So, australian, not american, sorry for that ... :) Should have guessed from the times when you're active!
Here's an unsorted list of remarks I have after I've had a look at your stuff; but first let me say that I am no expert on the norwegian archives (not really on the swedish ones, either, but at least those are the ones I usually work in), and I see you have a very active thread @ Digitalarkivet (https://forum.arkivverket.no/topic/235561-palmstrom-family-search/), and those guys will be a lot better at that than me ...
I don't see the Johan Carl Palmström that left Kragerø for the States, etc, on the tree on the web site. The Kragerø branch of Palmströms from the web site only starts in the 1850's with Lorenz P. #36 moving there and getting married. None of his would have been old enough to get on a ship to the States until in the 1870's.
On the other hand you do have the Johan Carl Palmström that was born in Arendal in 1829 moving to Kragerø in time for moving on to the States ... Petersen/Peterson would be his patronymic.
The Anders Palmström, in Floby (P), that's mentioned in the DA thread, is Andreas Palmström, #374 on the Palmstrøm web site. None of his kids fit the Johan Peter that comes to Kristiansand and makes master carpenter before 1802 (when he marries).
The birth record for Johan Reinhold Palmström in Nedre Ullerud that you found is an illustration of my point above about the indexes ... Johan Reinhold Palmström was baptized 1684-12-09 in Nedre Ullerud, and died on the battlefield at Poltava in 1709. See here, (the first) table 3 (https://www.adelsvapen.com/genealogi/Palmstr%C3%B6m_nr_867) (and yes, I know, it's a second or third hand source ... but I have confirmed that the birth in 1784 does not exist.)
The christian names Anna, Maria, Johan, Gustav, Peter, Carl, etc are not specific to nobility -- in fact they are very common swedish (and norwegian) names among all strata of society
Elgenstierna was obviously wrong about the Palmström line dying out in 1746 ...
I do think the Palmströms in Bohuslän, Älvsborg, Skaraborg and Värmland are a much better fit as ancestry for someone that went to Kristiansand in the late seventeen-hundreds. It looks like there are some loose ends in the tree, maybe one of them had a son?
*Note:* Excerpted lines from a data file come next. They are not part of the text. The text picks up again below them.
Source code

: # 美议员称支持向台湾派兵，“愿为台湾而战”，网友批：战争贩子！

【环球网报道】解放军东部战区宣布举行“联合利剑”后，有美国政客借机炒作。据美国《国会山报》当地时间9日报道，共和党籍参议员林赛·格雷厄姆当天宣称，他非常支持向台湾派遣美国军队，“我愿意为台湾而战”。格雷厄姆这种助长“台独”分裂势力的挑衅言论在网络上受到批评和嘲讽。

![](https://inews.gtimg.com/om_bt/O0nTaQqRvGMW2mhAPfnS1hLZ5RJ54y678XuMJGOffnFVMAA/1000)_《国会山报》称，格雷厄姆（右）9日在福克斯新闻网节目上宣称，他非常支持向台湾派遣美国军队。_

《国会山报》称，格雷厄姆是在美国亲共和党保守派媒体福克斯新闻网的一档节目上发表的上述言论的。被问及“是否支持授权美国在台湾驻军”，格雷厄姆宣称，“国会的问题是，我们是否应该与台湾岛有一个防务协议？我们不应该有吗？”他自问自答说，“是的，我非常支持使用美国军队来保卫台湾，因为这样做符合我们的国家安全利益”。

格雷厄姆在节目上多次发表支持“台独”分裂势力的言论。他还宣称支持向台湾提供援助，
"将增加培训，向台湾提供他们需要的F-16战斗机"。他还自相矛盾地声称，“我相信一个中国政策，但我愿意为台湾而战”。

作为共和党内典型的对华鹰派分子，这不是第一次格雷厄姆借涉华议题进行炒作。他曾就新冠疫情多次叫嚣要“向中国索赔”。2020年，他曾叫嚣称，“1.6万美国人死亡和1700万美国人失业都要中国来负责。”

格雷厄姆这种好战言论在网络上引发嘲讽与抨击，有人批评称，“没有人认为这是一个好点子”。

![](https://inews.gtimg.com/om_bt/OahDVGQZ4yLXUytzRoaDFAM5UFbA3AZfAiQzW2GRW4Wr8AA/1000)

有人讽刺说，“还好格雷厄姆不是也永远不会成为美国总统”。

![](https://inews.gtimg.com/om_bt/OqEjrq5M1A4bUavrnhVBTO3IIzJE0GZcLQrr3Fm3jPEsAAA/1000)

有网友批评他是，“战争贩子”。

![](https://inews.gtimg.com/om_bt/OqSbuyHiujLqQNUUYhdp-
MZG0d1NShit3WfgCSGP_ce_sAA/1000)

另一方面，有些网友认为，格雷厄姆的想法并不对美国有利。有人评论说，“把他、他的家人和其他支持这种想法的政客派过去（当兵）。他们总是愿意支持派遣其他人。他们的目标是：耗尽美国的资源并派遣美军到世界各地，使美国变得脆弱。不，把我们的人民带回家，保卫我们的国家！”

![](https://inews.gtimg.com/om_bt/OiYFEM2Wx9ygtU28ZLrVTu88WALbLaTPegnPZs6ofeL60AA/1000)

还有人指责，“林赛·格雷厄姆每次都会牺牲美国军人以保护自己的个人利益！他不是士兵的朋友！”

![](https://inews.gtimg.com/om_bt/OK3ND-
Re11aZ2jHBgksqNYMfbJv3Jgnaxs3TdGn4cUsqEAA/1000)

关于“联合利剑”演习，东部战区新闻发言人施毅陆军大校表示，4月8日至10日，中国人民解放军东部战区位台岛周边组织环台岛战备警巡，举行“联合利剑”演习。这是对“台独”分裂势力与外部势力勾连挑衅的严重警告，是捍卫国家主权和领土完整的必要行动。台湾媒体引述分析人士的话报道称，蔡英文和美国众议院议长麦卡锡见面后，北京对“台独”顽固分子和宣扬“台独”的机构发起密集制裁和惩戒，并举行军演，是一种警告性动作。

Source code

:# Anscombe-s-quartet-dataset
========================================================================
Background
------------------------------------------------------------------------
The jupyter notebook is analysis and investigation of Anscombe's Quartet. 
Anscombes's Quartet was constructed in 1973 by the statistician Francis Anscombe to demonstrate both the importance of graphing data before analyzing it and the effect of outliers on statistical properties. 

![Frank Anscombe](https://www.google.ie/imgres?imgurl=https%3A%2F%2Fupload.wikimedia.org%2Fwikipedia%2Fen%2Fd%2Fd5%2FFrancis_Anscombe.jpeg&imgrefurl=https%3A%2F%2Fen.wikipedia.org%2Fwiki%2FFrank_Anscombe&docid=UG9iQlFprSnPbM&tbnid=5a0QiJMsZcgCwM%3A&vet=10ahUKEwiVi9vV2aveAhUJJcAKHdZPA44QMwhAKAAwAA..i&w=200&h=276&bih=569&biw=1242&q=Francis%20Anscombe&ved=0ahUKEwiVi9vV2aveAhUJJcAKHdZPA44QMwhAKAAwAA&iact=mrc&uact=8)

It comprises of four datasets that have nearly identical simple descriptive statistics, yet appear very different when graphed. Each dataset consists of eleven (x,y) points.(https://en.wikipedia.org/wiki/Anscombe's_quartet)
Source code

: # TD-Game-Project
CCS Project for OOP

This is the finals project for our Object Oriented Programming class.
I also think that the Johan Peter in Uppsala is a false track -- I really do think his father was an P. Almström, not a Palmström, and it's unlikely a "Bet", regardless of if he's a butler, or a lower official, would turn up as a carpenters apprentice 20 years later, clear across the country and into the next. Actually, Johan Peter himself is a better fit -- if he's a Palmström, and if we ignore the carpenters age at death; but we would need to follow him to Kristiansand! Not easy, given that the only thing we've seen of him is his birth record. Maybe he promply died, as happened altogether too often ...
I'll add a link to this thread in the one at DA, for the benefit of future genealogists.